● What you will do
Transcribe the listing in full. Keep every line exactly as it stands.

● Records for this task

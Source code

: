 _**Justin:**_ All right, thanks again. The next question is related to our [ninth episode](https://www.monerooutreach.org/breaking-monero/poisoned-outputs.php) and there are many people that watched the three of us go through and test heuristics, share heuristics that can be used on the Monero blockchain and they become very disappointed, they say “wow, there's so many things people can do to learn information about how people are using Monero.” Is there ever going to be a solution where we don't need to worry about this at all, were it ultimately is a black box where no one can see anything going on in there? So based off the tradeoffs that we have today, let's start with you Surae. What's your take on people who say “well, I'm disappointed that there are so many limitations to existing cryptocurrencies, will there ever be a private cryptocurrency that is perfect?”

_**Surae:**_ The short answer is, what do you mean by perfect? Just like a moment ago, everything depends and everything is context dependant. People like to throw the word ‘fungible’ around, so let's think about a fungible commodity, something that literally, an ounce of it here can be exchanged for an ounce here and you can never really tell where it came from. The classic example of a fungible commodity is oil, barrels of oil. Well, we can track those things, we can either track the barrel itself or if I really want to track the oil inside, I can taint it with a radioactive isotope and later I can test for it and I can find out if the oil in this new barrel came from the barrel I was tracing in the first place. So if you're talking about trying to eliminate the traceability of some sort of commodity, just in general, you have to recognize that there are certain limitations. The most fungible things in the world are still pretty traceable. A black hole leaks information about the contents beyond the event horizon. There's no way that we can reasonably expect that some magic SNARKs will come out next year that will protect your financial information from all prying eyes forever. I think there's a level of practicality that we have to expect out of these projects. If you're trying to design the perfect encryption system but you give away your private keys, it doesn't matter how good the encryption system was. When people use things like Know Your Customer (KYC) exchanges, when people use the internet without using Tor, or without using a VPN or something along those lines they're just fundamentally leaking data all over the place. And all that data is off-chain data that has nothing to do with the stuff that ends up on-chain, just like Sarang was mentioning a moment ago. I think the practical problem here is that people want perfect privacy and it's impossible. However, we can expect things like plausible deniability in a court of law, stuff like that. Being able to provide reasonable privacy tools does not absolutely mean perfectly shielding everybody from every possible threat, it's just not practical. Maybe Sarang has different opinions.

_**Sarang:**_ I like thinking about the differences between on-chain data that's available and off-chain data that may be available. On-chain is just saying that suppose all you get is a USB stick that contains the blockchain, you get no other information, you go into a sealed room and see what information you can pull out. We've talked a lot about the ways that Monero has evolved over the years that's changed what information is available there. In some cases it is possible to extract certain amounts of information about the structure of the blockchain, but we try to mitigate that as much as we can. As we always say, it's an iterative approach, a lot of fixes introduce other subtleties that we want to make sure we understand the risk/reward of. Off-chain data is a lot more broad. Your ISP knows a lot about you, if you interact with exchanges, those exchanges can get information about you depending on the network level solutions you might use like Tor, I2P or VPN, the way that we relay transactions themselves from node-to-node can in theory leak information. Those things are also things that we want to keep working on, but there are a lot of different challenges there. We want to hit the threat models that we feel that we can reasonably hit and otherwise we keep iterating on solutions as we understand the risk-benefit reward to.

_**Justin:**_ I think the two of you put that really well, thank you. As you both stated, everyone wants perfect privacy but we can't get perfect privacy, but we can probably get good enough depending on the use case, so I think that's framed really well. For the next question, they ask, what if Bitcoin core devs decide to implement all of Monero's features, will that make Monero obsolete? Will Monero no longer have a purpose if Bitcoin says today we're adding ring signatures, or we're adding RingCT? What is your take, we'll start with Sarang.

● Output
Source code

: _**Justin:**_ All right, thanks again. The next question is related to our [ninth episode](https://www.monerooutreach.org/breaking-monero/poisoned-outputs.php) and there are many people that watched the three of us go through and test heuristics, share heuristics that can be used on the Monero blockchain and they become very disappointed, they say “wow, there's so many things people can do to learn information about how people are using Monero.” Is there ever going to be a solution where we don't need to worry about this at all, were it ultimately is a black box where no one can see anything going on in there? So based off the tradeoffs that we have today, let's start with you Surae. What's your take on people who say “well, I'm disappointed that there are so many limitations to existing cryptocurrencies, will there ever be a private cryptocurrency that is perfect?”

_**Surae:**_ The short answer is, what do you mean by perfect? Just like a moment ago, everything depends and everything is context dependant. People like to throw the word ‘fungible’ around, so let's think about a fungible commodity, something that literally, an ounce of it here can be exchanged for an ounce here and you can never really tell where it came from. The classic example of a fungible commodity is oil, barrels of oil. Well, we can track those things, we can either track the barrel itself or if I really want to track the oil inside, I can taint it with a radioactive isotope and later I can test for it and I can find out if the oil in this new barrel came from the barrel I was tracing in the first place. So if you're talking about trying to eliminate the traceability of some sort of commodity, just in general, you have to recognize that there are certain limitations. The most fungible things in the world are still pretty traceable. A black hole leaks information about the contents beyond the event horizon. There's no way that we can reasonably expect that some magic SNARKs will come out next year that will protect your financial information from all prying eyes forever. I think there's a level of practicality that we have to expect out of these projects. If you're trying to design the perfect encryption system but you give away your private keys, it doesn't matter how good the encryption system was. When people use things like Know Your Customer (KYC) exchanges, when people use the internet without using Tor, or without using a VPN or something along those lines they're just fundamentally leaking data all over the place. And all that data is off-chain data that has nothing to do with the stuff that ends up on-chain, just like Sarang was mentioning a moment ago. I think the practical problem here is that people want perfect privacy and it's impossible. However, we can expect things like plausible deniability in a court of law, stuff like that. Being able to provide reasonable privacy tools does not absolutely mean perfectly shielding everybody from every possible threat, it's just not practical. Maybe Sarang has different opinions.

_**Sarang:**_ I like thinking about the differences between on-chain data that's available and off-chain data that may be available. On-chain is just saying that suppose all you get is a USB stick that contains the blockchain, you get no other information, you go into a sealed room and see what information you can pull out. We've talked a lot about the ways that Monero has evolved over the years that's changed what information is available there. In some cases it is possible to extract certain amounts of information about the structure of the blockchain, but we try to mitigate that as much as we can. As we always say, it's an iterative approach, a lot of fixes introduce other subtleties that we want to make sure we understand the risk/reward of. Off-chain data is a lot more broad. Your ISP knows a lot about you, if you interact with exchanges, those exchanges can get information about you depending on the network level solutions you might use like Tor, I2P or VPN, the way that we relay transactions themselves from node-to-node can in theory leak information. Those things are also things that we want to keep working on, but there are a lot of different challenges there. We want to hit the threat models that we feel that we can reasonably hit and otherwise we keep iterating on solutions as we understand the risk-benefit reward to.

_**Justin:**_ I think the two of you put that really well, thank you. As you both stated, everyone wants perfect privacy but we can't get perfect privacy, but we can probably get good enough depending on the use case, so I think that's framed really well. For the next question, they ask, what if Bitcoin core devs decide to implement all of Monero's features, will that make Monero obsolete? Will Monero no longer have a purpose if Bitcoin says today we're adding ring signatures, or we're adding RingCT? What is your take, we'll start with Sarang.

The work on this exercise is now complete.